■ Task input ■
▬▬▬

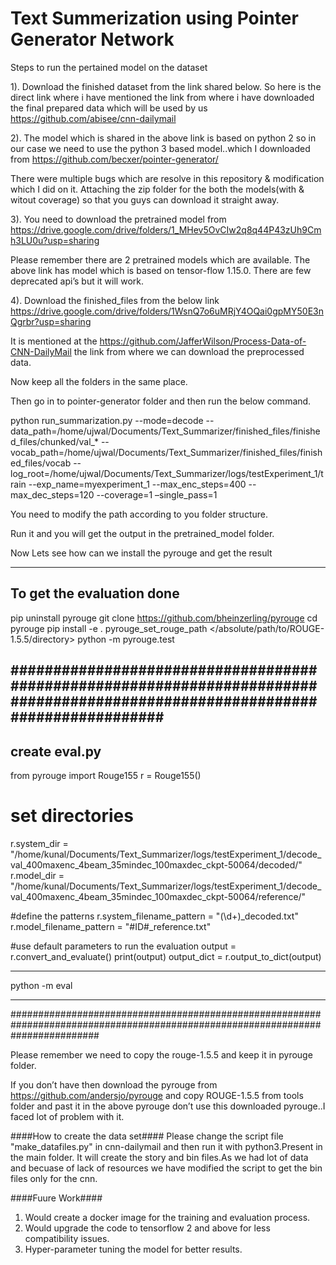 # Text Summerization using Pointer Generator Network

Steps to run the pertained model on the dataset

1). Download the finished dataset from the link shared below.
    So here is the direct link where i have mentioned the link from where i have downloaded the final prepared data which will be used by us https://github.com/abisee/cnn-dailymail

2). The model which is shared in the above link is based on python 2 so in our case we need to use the python 3 based model..which I downloaded from https://github.com/becxer/pointer-generator/

There were multiple bugs which are resolve in this repository & modification which I did on it. Attaching the zip folder for the both the models(with & witout coverage) so that you guys can download it straight away.

3). You need to download the pretrained model from
https://drive.google.com/drive/folders/1_MHev5OvCIw2q8q44P43zUh9Cmh3LU0u?usp=sharing

Please remember there are 2 pretrained models which are available. The above link has model which is based on tensor-flow 1.15.0. There are few deprecated api’s but it will work.

4). Download the finished_files from the below link 
https://drive.google.com/drive/folders/1WsnQ7o6uMRjY4OQai0gpMY50E3nQgrbr?usp=sharing

It is mentioned at the https://github.com/JafferWilson/Process-Data-of-CNN-DailyMail the link from where we can download the preprocessed data.

Now keep all the folders in the same place.

Then go in to pointer-generator folder and then run the below command.

python run_summarization.py --mode=decode 
--data_path=/home/ujwal/Documents/Text_Summarizer/finished_files/finished_files/chunked/val_* 
--vocab_path=/home/ujwal/Documents/Text_Summarizer/finished_files/finished_files/vocab 
--log_root=/home/ujwal/Documents/Text_Summarizer/logs/testExperiment_1/train 
--exp_name=myexperiment_1 --max_enc_steps=400 --max_dec_steps=120 --coverage=1 –single_pass=1

You need to modify the path according to you folder structure.

Run it and you will get the output in the pretrained_model folder.

Now Lets see how can we install the pyrouge and get the result


----------------------------
To get the evaluation done
----------------------------

pip uninstall pyrouge
git clone https://github.com/bheinzerling/pyrouge
cd pyrouge
pip install -e .
pyrouge_set_rouge_path </absolute/path/to/ROUGE-1.5.5/directory>
python -m pyrouge.test

##############################################################################################################################
----------------
create eval.py
----------------

from pyrouge import Rouge155
r = Rouge155()
# set directories
r.system_dir = "/home/kunal/Documents/Text_Summarizer/logs/testExperiment_1/decode_val_400maxenc_4beam_35mindec_100maxdec_ckpt-50064/decoded/"
r.model_dir = "/home/kunal/Documents/Text_Summarizer/logs/testExperiment_1/decode_val_400maxenc_4beam_35mindec_100maxdec_ckpt-50064/reference/"

#define the patterns
r.system_filename_pattern = "(\d+)_decoded.txt"
r.model_filename_pattern = "#ID#_reference.txt"

#use default parameters to run the evaluation
output = r.convert_and_evaluate()
print(output)
output_dict = r.output_to_dict(output)
______________
python -m eval
______________

################################################################################################################################

Please remember we need to copy the rouge-1.5.5 and keep it in pyrouge folder.

If you don’t have then download the pyrouge from https://github.com/andersjo/pyrouge and copy ROUGE-1.5.5 from tools folder and past it in the above pyrouge don’t use this downloaded pyrouge..I faced lot of problem with it.


####How to create the data set####
Please change the script file "make_datafiles.py" in cnn-dailymail and then run it with python3.Present in the main folder.
It will create the story and bin files.As we had lot of data and becuase of lack of resources we have modified the script to get the bin files only for the cnn.

####Fuure Work####
1) Would create a docker image for the training and evaluation process.
2) Would upgrade the code to tensorflow 2 and above for less compatibility issues.
3) Hyper-parameter tuning the model for better results.

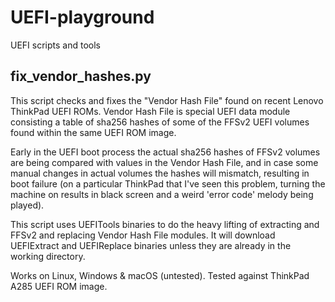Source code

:# UEFI-playground
UEFI scripts and tools

## fix_vendor_hashes.py

This script checks and fixes the "Vendor Hash File" found on recent Lenovo
ThinkPad UEFI ROMs. Vendor Hash File is special UEFI data module consisting
a table of sha256 hashes of some of the FFSv2 UEFI volumes found within the
same UEFI ROM image.

Early in the UEFI boot process the actual sha256 hashes of FFSv2 volumes are
being compared with values in the Vendor Hash File, and in case some manual
changes in actual volumes the hashes will mismatch, resulting in boot failure
(on a particular ThinkPad that I've seen this problem, turning the machine on
results in black screen and a weird 'error code' melody being played).

This script uses UEFITools binaries to do the heavy lifting of extracting and
FFSv2 and replacing Vendor Hash File modules. It will download UEFIExtract
and UEFIReplace binaries unless they are already in the working directory.

Works on Linux, Windows & macOS (untested). Tested against ThinkPad A285 UEFI
ROM image.
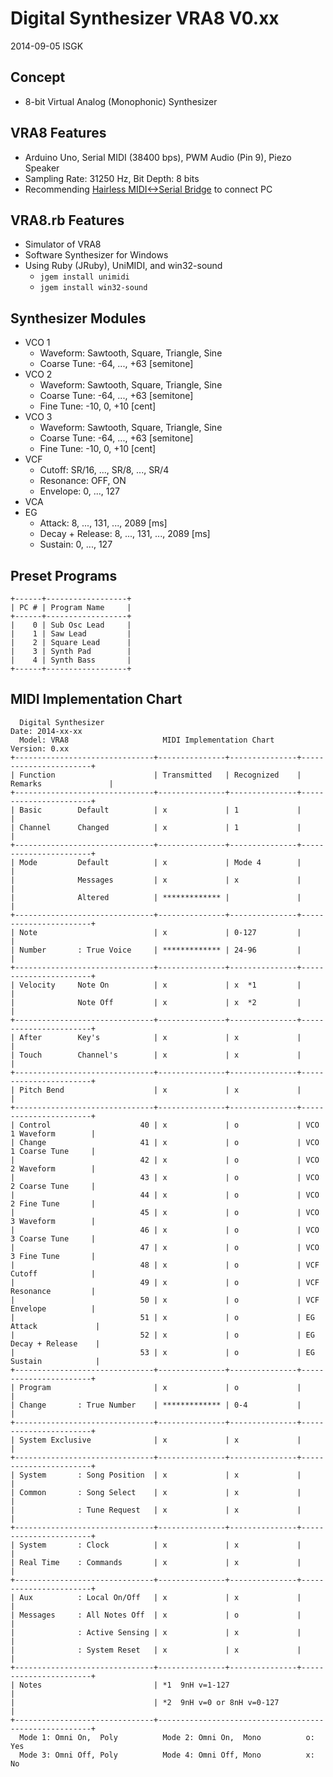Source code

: # Digital Synthesizer VRA8 V0.xx

2014-09-05 ISGK

## Concept

- 8-bit Virtual Analog (Monophonic) Synthesizer

## VRA8 Features

- Arduino Uno, Serial MIDI (38400 bps), PWM Audio (Pin 9), Piezo Speaker
- Sampling Rate: 31250 Hz, Bit Depth: 8 bits
- Recommending [Hairless MIDI<->Serial Bridge](http://projectgus.github.io/hairless-midiserial/) to connect PC

## VRA8.rb Features

- Simulator of VRA8
- Software Synthesizer for Windows
- Using Ruby (JRuby), UniMIDI, and win32-sound
    - `jgem install unimidi`
    - `jgem install win32-sound`

## Synthesizer Modules

- VCO 1
    - Waveform: Sawtooth, Square, Triangle, Sine
    - Coarse Tune: -64, ..., +63 [semitone]
- VCO 2
    - Waveform: Sawtooth, Square, Triangle, Sine
    - Coarse Tune: -64, ..., +63 [semitone]
    - Fine Tune: -10, 0, +10 [cent]
- VCO 3
    - Waveform: Sawtooth, Square, Triangle, Sine
    - Coarse Tune: -64, ..., +63 [semitone]
    - Fine Tune: -10, 0, +10 [cent]
- VCF
    - Cutoff: SR/16, ..., SR/8, ..., SR/4
    - Resonance: OFF, ON
    - Envelope: 0, ..., 127
- VCA
- EG
    - Attack: 8, ..., 131, ..., 2089 [ms]
    - Decay + Release: 8, ..., 131, ..., 2089 [ms]
    - Sustain: 0, ..., 127

## Preset Programs

    +------+------------------+
    | PC # | Program Name     |
    +------+------------------+
    |    0 | Sub Osc Lead     |
    |    1 | Saw Lead         |
    |    2 | Square Lead      |
    |    3 | Synth Pad        |
    |    4 | Synth Bass       |
    +------+------------------+

## MIDI Implementation Chart

      Digital Synthesizer                                             Date: 2014-xx-xx       
      Model: VRA8                     MIDI Implementation Chart       Version: 0.xx          
    +-------------------------------+---------------+---------------+-----------------------+
    | Function                      | Transmitted   | Recognized    | Remarks               |
    +-------------------------------+---------------+---------------+-----------------------+
    | Basic        Default          | x             | 1             |                       |
    | Channel      Changed          | x             | 1             |                       |
    +-------------------------------+---------------+---------------+-----------------------+
    | Mode         Default          | x             | Mode 4        |                       |
    |              Messages         | x             | x             |                       |
    |              Altered          | ************* |               |                       |
    +-------------------------------+---------------+---------------+-----------------------+
    | Note                          | x             | 0-127         |                       |
    | Number       : True Voice     | ************* | 24-96         |                       |
    +-------------------------------+---------------+---------------+-----------------------+
    | Velocity     Note On          | x             | x  *1         |                       |
    |              Note Off         | x             | x  *2         |                       |
    +-------------------------------+---------------+---------------+-----------------------+
    | After        Key's            | x             | x             |                       |
    | Touch        Channel's        | x             | x             |                       |
    +-------------------------------+---------------+---------------+-----------------------+
    | Pitch Bend                    | x             | x             |                       |
    +-------------------------------+---------------+---------------+-----------------------+
    | Control                    40 | x             | o             | VCO 1 Waveform        |
    | Change                     41 | x             | o             | VCO 1 Coarse Tune     |
    |                            42 | x             | o             | VCO 2 Waveform        |
    |                            43 | x             | o             | VCO 2 Coarse Tune     |
    |                            44 | x             | o             | VCO 2 Fine Tune       |
    |                            45 | x             | o             | VCO 3 Waveform        |
    |                            46 | x             | o             | VCO 3 Coarse Tune     |
    |                            47 | x             | o             | VCO 3 Fine Tune       |
    |                            48 | x             | o             | VCF Cutoff            |
    |                            49 | x             | o             | VCF Resonance         |
    |                            50 | x             | o             | VCF Envelope          |
    |                            51 | x             | o             | EG Attack             |
    |                            52 | x             | o             | EG Decay + Release    |
    |                            53 | x             | o             | EG Sustain            |
    +-------------------------------+---------------+---------------+-----------------------+
    | Program                       | x             | o             |                       |
    | Change       : True Number    | ************* | 0-4           |                       |
    +-------------------------------+---------------+---------------+-----------------------+
    | System Exclusive              | x             | x             |                       |
    +-------------------------------+---------------+---------------+-----------------------+
    | System       : Song Position  | x             | x             |                       |
    | Common       : Song Select    | x             | x             |                       |
    |              : Tune Request   | x             | x             |                       |
    +-------------------------------+---------------+---------------+-----------------------+
    | System       : Clock          | x             | x             |                       |
    | Real Time    : Commands       | x             | x             |                       |
    +-------------------------------+---------------+---------------+-----------------------+
    | Aux          : Local On/Off   | x             | x             |                       |
    | Messages     : All Notes Off  | x             | o             |                       |
    |              : Active Sensing | x             | x             |                       |
    |              : System Reset   | x             | x             |                       |
    +-------------------------------+---------------+---------------+-----------------------+
    | Notes                         | *1  9nH v=1-127                                       |
    |                               | *2  9nH v=0 or 8nH v=0-127                            |
    +-------------------------------+-------------------------------------------------------+
      Mode 1: Omni On,  Poly          Mode 2: Omni On,  Mono          o: Yes                 
      Mode 3: Omni Off, Poly          Mode 4: Omni Off, Mono          x: No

▬▬▬

■ Directions ■
Copy only what lies between the start of the listing above and the line containing "There were multiple", inclusive of both ends, exactly as written, and drop the pictures.

■ Solution to the exercise ■
 # Text Summerization using Pointer Generator Network

Steps to run the pertained model on the dataset

1). Download the finished dataset from the link shared below.
    So here is the direct link where i have mentioned the link from where i have downloaded the final prepared data which will be used by us https://github.com/abisee/cnn-dailymail

2). The model which is shared in the above link is based on python 2 so in our case we need to use the python 3 based model..which I downloaded from https://github.com/becxer/pointer-generator/

There were multiple bugs which are resolve in this repository & modification which I did on it. Attaching the zip folder for the both the models(with & witout coverage) so that you guys can download it straight away.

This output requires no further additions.